38 BC in various calendars
- Gregorian calendar: 38 BC XXXVIII BC
- Ab urbe condita: 716
- Ancient Egypt era: XXXIII dynasty, 286
- - Pharaoh: Cleopatra VII, 14
- Ancient Greek Olympiad (summer): 185th Olympiad, year 3
- Assyrian calendar: 4713
- Balinese saka calendar: N/A
- Bengali calendar: −631 – −630
- Berber calendar: 913
- Buddhist calendar: 507
- Burmese calendar: −675
- Byzantine calendar: 5471–5472
- Chinese calendar: 壬午年 (Water Horse) 2660 or 2453 — to — 癸未年 (Water Goat) 2661 or 2454
- Coptic calendar: −321 – −320
- Discordian calendar: 1129
- Ethiopian calendar: −45 – −44
- Hebrew calendar: 3723–3724
- - Vikram Samvat: 19–20
- - Shaka Samvat: N/A
- - Kali Yuga: 3063–3064
- Holocene calendar: 9963
- Iranian calendar: 659 BP – 658 BP
- Islamic calendar: 679 BH – 678 BH
- Javanese calendar: N/A
- Julian calendar: 38 BC XXXVIII BC
- Korean calendar: 2296
- Minguo calendar: 1949 before ROC 民前1949年
- Nanakshahi calendar: −1505
- Seleucid era: 274/275 AG
- Thai solar calendar: 505–506
- Tibetan calendar: ཆུ་ཕོ་རྟ་ལོ་ (male Water-Horse) 89 or −292 or −1064 — to — ཆུ་མོ་ལུག་ལོ་ (female Water-Sheep) 90 or −291 or −1063

= 38 BC =

Year 38 BC was either a common year starting on Sunday or Monday or a leap year starting on Saturday, Sunday or Monday of the Julian calendar (the sources differ, see leap year error for further information) and a common year starting on Sunday of the Proleptic Julian calendar.

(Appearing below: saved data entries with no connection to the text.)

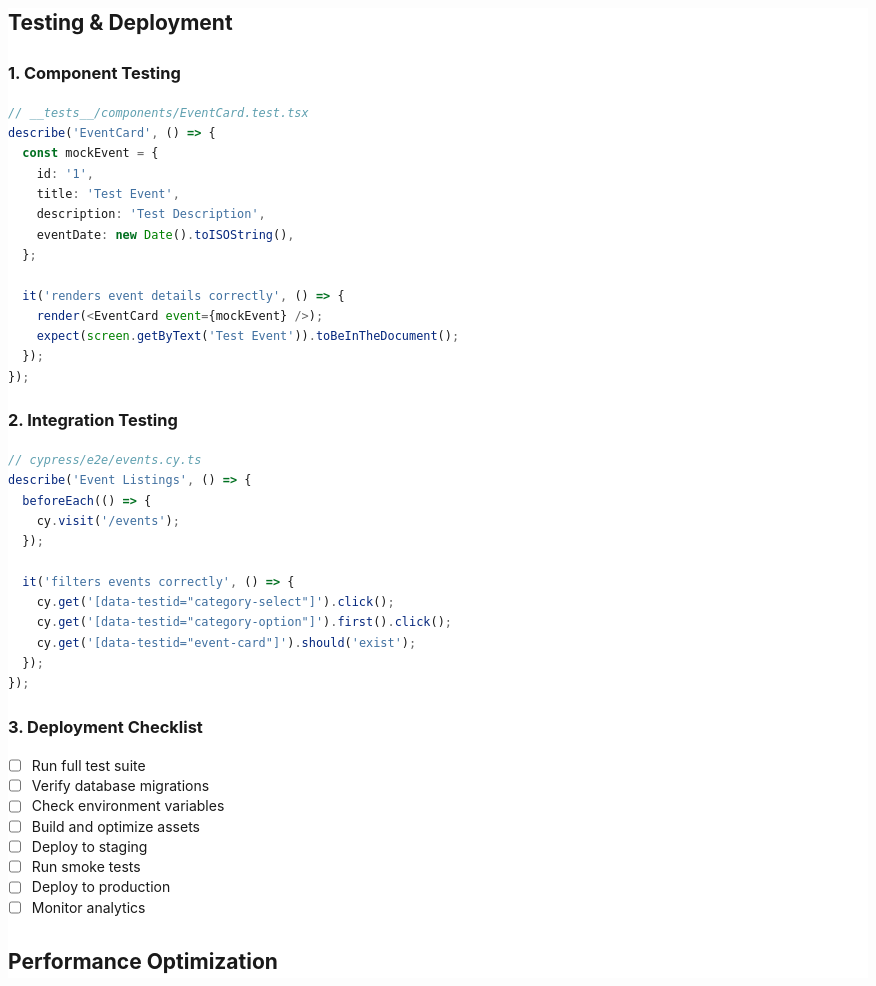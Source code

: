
 ```typescript
```

## Testing & Deployment

### 1. Component Testing
```typescript
// __tests__/components/EventCard.test.tsx
describe('EventCard', () => {
  const mockEvent = {
    id: '1',
    title: 'Test Event',
    description: 'Test Description',
    eventDate: new Date().toISOString(),
  };

  it('renders event details correctly', () => {
    render(<EventCard event={mockEvent} />);
    expect(screen.getByText('Test Event')).toBeInTheDocument();
  });
});
```

### 2. Integration Testing
```typescript
// cypress/e2e/events.cy.ts
describe('Event Listings', () => {
  beforeEach(() => {
    cy.visit('/events');
  });

  it('filters events correctly', () => {
    cy.get('[data-testid="category-select"]').click();
    cy.get('[data-testid="category-option"]').first().click();
    cy.get('[data-testid="event-card"]').should('exist');
  });
});
```

### 3. Deployment Checklist
- [ ] Run full test suite
- [ ] Verify database migrations
- [ ] Check environment variables
- [ ] Build and optimize assets
- [ ] Deploy to staging
- [ ] Run smoke tests
- [ ] Deploy to production
- [ ] Monitor analytics

## Performance Optimization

At the time, it was known as the Year of the Consulship of Pulcher and Flaccus (or, less frequently, year 716 Ab urbe condita). The denomination 38 BC for this year has been used since the early medieval period, when the Anno Domini calendar era became the prevalent method in Europe for naming years. It was also the first year (year 1) of the Spanish era calendar in use in Hispania until the 15th century.

== Events ==

=== By place ===

==== Roman Republic ====
- January 1 - Beginning of the Hispanic era.
- January 17 - Octavian marries Livia while she is still pregnant from a recently broken marriage. Octavian gained permission from the College of Pontiffs to wed her while she is still pregnant from another husband. Three months after the wedding she gives birth to a second son, Nero Claudius Drusus, while he and his elder brother, the four-year-old Tiberius, are living in Octavian's household.
- Octavian appoints Marcus Vipsanius Agrippa governor of Transalpine Gaul, where he puts down an uprising of the Aquitanians. He also fights successfully against the Germanic tribes, and becomes the next Roman general to cross the Rhine after Julius Caesar.

== Births ==
- January 14 – Nero Claudius Drusus, Roman politician and military commander, future stepson of Augustus Caesar (d. 9 BC)
- Lucius Volusius Saturninus, Roman suffect consul (or 37 BC)

== Deaths ==
- Antiochus I, king of Commagene (b. c. 86 BC)
- Pacorus I, crown prince of Parthia (b. c. 63 BC)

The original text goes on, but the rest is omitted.